**TASK DESCRIPTION:**
Only one thing is required: the number of lines in the entries below that contain "airbotics".

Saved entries
◇ ◇ ◇ ◇

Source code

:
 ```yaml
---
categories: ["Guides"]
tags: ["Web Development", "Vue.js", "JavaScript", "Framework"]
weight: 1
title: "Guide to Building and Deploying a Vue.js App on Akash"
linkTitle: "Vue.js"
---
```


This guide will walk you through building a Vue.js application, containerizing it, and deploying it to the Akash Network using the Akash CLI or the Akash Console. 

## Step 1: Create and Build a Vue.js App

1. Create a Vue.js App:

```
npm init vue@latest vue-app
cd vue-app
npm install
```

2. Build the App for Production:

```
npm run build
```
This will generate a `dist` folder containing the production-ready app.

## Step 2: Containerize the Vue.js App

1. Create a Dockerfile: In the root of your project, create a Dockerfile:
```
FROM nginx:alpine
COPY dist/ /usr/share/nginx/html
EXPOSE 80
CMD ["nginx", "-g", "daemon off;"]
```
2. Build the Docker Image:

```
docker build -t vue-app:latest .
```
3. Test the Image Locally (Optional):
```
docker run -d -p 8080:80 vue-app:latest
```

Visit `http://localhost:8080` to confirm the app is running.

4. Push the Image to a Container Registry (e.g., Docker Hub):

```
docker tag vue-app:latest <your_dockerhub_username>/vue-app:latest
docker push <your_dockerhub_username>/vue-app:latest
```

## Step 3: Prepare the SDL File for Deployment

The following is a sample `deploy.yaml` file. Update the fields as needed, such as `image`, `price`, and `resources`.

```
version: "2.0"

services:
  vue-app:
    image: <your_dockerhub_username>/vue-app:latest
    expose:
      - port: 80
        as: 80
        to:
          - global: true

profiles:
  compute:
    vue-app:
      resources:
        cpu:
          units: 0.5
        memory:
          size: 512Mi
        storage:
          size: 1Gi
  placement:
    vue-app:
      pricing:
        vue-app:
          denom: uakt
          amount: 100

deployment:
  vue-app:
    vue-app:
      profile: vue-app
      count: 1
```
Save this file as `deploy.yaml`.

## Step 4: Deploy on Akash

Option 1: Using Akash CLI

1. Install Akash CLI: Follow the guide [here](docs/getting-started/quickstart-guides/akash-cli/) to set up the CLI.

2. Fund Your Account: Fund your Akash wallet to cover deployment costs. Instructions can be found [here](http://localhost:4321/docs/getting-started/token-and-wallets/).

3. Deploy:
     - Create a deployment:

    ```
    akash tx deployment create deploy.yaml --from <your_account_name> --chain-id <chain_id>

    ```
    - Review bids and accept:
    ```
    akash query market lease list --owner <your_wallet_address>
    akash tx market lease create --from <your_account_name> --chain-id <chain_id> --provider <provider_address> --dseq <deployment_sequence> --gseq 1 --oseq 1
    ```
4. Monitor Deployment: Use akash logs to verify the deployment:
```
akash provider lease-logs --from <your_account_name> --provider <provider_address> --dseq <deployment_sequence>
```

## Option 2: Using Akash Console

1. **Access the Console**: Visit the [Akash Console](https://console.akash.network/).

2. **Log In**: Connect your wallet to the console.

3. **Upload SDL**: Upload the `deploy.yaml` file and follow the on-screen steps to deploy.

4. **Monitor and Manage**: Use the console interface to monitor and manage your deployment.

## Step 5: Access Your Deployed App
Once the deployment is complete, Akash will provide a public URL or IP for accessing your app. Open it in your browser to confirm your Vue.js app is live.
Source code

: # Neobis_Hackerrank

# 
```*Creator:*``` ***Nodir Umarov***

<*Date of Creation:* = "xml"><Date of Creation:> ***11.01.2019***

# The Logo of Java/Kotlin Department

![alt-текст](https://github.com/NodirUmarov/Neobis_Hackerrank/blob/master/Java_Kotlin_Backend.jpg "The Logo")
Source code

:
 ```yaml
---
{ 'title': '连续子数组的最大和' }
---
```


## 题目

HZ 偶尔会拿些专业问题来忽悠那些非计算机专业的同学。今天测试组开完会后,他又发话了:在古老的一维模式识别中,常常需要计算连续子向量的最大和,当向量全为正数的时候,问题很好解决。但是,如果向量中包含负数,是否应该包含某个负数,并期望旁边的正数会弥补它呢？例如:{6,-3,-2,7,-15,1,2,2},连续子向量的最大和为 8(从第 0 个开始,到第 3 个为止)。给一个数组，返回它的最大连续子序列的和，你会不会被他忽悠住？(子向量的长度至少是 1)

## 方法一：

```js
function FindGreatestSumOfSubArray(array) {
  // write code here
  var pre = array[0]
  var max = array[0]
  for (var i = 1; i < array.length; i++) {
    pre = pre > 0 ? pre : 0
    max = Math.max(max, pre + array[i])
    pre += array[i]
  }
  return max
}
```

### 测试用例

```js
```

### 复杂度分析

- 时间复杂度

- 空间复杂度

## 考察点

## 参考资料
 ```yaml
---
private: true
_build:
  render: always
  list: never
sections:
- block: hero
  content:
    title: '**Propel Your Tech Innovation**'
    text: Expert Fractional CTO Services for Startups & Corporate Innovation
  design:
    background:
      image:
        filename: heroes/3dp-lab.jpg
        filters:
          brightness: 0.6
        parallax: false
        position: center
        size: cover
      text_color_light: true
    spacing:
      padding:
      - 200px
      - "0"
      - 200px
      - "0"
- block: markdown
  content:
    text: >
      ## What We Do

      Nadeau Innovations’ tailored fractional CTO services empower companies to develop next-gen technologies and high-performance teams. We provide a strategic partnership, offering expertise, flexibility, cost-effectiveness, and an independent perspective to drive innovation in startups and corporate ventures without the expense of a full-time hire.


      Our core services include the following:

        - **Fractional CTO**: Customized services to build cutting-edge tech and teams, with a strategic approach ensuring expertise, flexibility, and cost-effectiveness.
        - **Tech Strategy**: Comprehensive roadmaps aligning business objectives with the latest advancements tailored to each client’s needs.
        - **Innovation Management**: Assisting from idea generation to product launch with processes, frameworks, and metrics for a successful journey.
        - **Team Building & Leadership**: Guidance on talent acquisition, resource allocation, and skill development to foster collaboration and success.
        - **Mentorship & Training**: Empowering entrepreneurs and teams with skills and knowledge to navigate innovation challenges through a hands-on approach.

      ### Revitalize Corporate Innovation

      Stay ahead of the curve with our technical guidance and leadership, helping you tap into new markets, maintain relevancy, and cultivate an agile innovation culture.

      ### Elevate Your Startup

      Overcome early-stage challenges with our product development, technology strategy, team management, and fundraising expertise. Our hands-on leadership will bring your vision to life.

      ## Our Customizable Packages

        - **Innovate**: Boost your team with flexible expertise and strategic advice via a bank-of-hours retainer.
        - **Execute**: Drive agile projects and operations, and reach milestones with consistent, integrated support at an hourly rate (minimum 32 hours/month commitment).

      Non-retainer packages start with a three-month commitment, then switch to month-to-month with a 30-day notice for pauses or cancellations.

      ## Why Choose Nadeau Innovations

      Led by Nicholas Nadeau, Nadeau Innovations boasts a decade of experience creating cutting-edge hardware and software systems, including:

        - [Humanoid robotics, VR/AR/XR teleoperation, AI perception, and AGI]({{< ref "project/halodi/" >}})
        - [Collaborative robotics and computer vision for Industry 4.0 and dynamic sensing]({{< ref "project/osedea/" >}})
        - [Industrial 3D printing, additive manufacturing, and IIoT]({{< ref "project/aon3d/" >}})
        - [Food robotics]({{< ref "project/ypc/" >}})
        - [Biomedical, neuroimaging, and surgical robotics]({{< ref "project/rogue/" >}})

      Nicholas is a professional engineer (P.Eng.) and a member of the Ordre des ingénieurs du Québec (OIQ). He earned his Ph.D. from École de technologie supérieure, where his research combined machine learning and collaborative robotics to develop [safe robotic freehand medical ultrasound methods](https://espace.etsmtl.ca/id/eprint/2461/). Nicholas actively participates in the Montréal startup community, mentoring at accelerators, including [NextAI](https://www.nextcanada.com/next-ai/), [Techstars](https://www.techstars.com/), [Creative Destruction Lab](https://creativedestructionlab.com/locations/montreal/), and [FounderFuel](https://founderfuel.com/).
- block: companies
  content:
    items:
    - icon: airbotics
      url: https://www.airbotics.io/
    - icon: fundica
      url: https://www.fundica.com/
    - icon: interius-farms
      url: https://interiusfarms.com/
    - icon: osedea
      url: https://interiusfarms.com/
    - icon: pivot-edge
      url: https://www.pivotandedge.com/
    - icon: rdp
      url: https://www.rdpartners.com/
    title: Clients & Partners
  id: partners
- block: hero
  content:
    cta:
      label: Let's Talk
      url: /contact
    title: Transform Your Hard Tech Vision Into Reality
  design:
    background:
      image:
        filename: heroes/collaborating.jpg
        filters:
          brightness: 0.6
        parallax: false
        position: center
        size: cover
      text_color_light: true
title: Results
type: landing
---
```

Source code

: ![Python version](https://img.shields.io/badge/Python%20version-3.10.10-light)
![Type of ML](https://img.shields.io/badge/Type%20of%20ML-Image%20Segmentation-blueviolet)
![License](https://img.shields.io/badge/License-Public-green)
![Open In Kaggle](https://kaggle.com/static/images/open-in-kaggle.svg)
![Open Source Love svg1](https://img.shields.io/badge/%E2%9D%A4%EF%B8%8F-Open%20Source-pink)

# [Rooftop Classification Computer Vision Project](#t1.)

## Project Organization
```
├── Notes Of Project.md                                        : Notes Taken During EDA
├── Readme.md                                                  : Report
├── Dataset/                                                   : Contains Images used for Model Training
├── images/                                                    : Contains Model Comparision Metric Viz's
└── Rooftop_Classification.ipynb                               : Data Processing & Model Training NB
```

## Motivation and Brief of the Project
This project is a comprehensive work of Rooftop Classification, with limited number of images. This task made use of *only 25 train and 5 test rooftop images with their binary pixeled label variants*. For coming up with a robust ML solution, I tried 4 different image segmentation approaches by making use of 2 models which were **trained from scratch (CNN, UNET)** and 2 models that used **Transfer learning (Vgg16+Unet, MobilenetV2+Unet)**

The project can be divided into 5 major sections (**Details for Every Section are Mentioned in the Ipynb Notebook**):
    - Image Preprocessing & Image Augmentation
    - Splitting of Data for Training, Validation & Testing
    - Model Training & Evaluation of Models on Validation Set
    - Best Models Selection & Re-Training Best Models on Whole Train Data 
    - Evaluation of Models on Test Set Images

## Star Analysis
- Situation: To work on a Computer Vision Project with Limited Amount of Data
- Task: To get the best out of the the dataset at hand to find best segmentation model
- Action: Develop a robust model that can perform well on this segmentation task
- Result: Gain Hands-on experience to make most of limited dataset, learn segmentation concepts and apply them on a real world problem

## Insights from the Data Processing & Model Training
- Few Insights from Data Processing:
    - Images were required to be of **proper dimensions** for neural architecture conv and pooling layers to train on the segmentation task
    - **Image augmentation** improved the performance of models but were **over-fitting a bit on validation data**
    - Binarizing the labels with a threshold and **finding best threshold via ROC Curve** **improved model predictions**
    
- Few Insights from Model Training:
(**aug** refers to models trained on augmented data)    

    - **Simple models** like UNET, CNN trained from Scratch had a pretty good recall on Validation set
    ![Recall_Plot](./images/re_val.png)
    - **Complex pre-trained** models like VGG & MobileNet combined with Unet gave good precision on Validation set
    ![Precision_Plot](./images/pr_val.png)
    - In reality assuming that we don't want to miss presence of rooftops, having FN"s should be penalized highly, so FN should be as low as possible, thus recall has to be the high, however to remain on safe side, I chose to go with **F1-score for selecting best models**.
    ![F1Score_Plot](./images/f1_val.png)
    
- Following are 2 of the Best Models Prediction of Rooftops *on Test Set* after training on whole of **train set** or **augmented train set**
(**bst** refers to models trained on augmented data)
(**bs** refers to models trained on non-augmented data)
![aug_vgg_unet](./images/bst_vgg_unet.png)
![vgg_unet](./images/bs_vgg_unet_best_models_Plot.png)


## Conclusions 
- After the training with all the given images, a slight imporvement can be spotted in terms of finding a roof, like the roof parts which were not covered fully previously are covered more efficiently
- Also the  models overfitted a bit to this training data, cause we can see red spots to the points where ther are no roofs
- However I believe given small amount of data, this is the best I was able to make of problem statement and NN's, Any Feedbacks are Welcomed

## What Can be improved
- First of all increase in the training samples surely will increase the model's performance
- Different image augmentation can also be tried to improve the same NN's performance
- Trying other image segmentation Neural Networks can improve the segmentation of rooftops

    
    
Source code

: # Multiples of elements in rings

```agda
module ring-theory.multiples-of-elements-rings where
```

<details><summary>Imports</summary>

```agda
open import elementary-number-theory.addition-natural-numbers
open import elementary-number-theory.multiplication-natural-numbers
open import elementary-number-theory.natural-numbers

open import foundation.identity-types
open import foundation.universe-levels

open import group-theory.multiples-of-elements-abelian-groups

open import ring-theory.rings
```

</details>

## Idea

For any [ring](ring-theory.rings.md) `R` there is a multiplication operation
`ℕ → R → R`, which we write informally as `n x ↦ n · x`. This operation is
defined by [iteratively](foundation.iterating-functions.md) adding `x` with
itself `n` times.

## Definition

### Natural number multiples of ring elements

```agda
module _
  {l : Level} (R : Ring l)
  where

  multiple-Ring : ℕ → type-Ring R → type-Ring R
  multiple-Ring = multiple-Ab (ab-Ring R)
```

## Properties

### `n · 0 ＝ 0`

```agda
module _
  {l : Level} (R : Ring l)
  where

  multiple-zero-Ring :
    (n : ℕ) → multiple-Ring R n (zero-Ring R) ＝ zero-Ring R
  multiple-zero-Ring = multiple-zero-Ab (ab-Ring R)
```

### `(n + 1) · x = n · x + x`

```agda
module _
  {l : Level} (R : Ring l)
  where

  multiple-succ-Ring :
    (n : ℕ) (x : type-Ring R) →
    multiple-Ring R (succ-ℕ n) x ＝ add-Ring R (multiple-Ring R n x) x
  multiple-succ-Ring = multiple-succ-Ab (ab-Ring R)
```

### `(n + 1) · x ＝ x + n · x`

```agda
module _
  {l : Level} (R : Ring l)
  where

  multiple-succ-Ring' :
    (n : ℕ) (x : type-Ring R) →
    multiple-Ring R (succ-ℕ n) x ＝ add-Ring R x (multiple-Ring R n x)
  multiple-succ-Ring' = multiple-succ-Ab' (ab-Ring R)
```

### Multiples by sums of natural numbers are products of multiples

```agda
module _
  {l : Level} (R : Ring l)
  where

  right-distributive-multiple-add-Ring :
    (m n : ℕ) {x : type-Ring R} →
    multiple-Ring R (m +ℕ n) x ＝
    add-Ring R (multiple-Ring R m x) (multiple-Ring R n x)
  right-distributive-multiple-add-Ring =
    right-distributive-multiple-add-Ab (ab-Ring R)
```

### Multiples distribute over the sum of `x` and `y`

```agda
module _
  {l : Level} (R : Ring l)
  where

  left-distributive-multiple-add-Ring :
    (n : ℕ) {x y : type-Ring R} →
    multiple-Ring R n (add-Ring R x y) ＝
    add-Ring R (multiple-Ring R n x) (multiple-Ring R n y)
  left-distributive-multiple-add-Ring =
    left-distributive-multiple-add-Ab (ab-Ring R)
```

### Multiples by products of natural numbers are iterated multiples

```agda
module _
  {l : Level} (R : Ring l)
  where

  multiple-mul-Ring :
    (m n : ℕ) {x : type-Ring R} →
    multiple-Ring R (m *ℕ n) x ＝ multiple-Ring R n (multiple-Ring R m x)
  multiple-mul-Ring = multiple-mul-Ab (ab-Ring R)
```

◇ ◇ ◇ ◇

**TASK ANSWER:**
2